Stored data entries
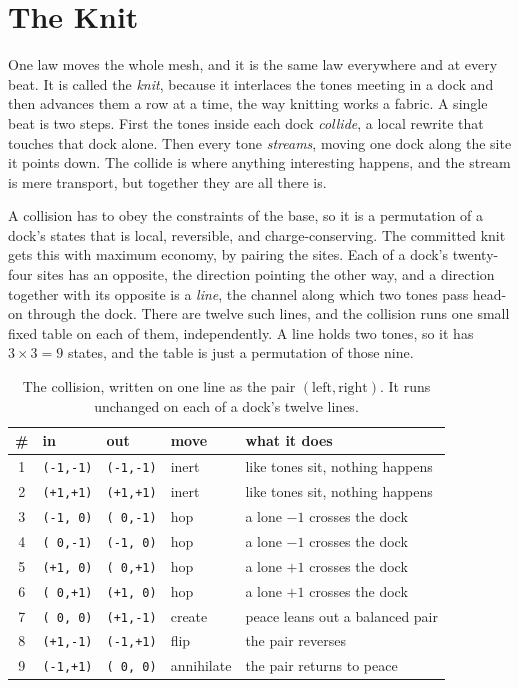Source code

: \section{The Knit}

One law moves the whole mesh, and it is the same law everywhere and at every beat. It is called the \emph{knit}, because it interlaces the tones meeting in a dock and then advances them a row at a time, the way knitting works a fabric. A single beat is two steps. First the tones inside each dock \emph{collide}, a local rewrite that touches that dock alone. Then every tone \emph{streams}, moving one dock along the site it points down. The collide is where anything interesting happens, and the stream is mere transport, but together they are all there is.

A collision has to obey the constraints of the base, so it is a permutation of a dock's states that is local, reversible, and charge-conserving. The committed knit gets this with maximum economy, by pairing the sites. Each of a dock's twenty-four sites has an opposite, the direction pointing the other way, and a direction together with its opposite is a \emph{line}, the channel along which two tones pass head-on through the dock. There are twelve such lines, and the collision runs one small fixed table on each of them, independently. A line holds two tones, so it has $3 \times 3 = 9$ states, and the table is just a permutation of those nine.

\begin{table}[ht]
\centering
\begin{tabular}{@{}clllp{}@{}}
\toprule
\# & in & out & move & what it does \\
\midrule
1 & \texttt{(-1,-1)} & \texttt{(-1,-1)} & inert & like tones sit, nothing happens \\
2 & \texttt{(+1,+1)} & \texttt{(+1,+1)} & inert & like tones sit, nothing happens \\
3 & \texttt{(-1,~0)} & \texttt{(~0,-1)} & hop & a lone $-1$ crosses the dock \\
4 & \texttt{(~0,-1)} & \texttt{(-1,~0)} & hop & a lone $-1$ crosses the dock \\
5 & \texttt{(+1,~0)} & \texttt{(~0,+1)} & hop & a lone $+1$ crosses the dock \\
6 & \texttt{(~0,+1)} & \texttt{(+1,~0)} & hop & a lone $+1$ crosses the dock \\
7 & \texttt{(~0,~0)} & \texttt{(+1,-1)} & create & peace leans out a balanced pair \\
8 & \texttt{(+1,-1)} & \texttt{(-1,+1)} & flip & the pair reverses \\
9 & \texttt{(-1,+1)} & \texttt{(~0,~0)} & annihilate & the pair returns to peace \\
\bottomrule
\end{tabular}
\caption{The collision, written on one line as the pair $(\text{left}, \text{right})$. It runs unchanged on each of a dock's twelve lines.}
\label{tab:collision}
\end{table}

• _WHAT NEEDS TO BE DONE_:
From the first line to the last, copy the records exactly and skip the pictures.

• _TASK OUTPUT_:
Source code

: \section{The Knit}

One law moves the whole mesh, and it is the same law everywhere and at every beat. It is called the \emph{knit}, because it interlaces the tones meeting in a dock and then advances them a row at a time, the way knitting works a fabric. A single beat is two steps. First the tones inside each dock \emph{collide}, a local rewrite that touches that dock alone. Then every tone \emph{streams}, moving one dock along the site it points down. The collide is where anything interesting happens, and the stream is mere transport, but together they are all there is.

A collision has to obey the constraints of the base, so it is a permutation of a dock's states that is local, reversible, and charge-conserving. The committed knit gets this with maximum economy, by pairing the sites. Each of a dock's twenty-four sites has an opposite, the direction pointing the other way, and a direction together with its opposite is a \emph{line}, the channel along which two tones pass head-on through the dock. There are twelve such lines, and the collision runs one small fixed table on each of them, independently. A line holds two tones, so it has $3 \times 3 = 9$ states, and the table is just a permutation of those nine.

\begin{table}[ht]
\centering
\begin{tabular}{@{}clllp{}@{}}
\toprule
\# & in & out & move & what it does \\
\midrule
1 & \texttt{(-1,-1)} & \texttt{(-1,-1)} & inert & like tones sit, nothing happens \\
2 & \texttt{(+1,+1)} & \texttt{(+1,+1)} & inert & like tones sit, nothing happens \\
3 & \texttt{(-1,~0)} & \texttt{(~0,-1)} & hop & a lone $-1$ crosses the dock \\
4 & \texttt{(~0,-1)} & \texttt{(-1,~0)} & hop & a lone $-1$ crosses the dock \\
5 & \texttt{(+1,~0)} & \texttt{(~0,+1)} & hop & a lone $+1$ crosses the dock \\
6 & \texttt{(~0,+1)} & \texttt{(+1,~0)} & hop & a lone $+1$ crosses the dock \\
7 & \texttt{(~0,~0)} & \texttt{(+1,-1)} & create & peace leans out a balanced pair \\
8 & \texttt{(+1,-1)} & \texttt{(-1,+1)} & flip & the pair reverses \\
9 & \texttt{(-1,+1)} & \texttt{(~0,~0)} & annihilate & the pair returns to peace \\
\bottomrule
\end{tabular}
\caption{The collision, written on one line as the pair $(\text{left}, \text{right})$. It runs unchanged on each of a dock's twelve lines.}
\label{tab:collision}
\end{table}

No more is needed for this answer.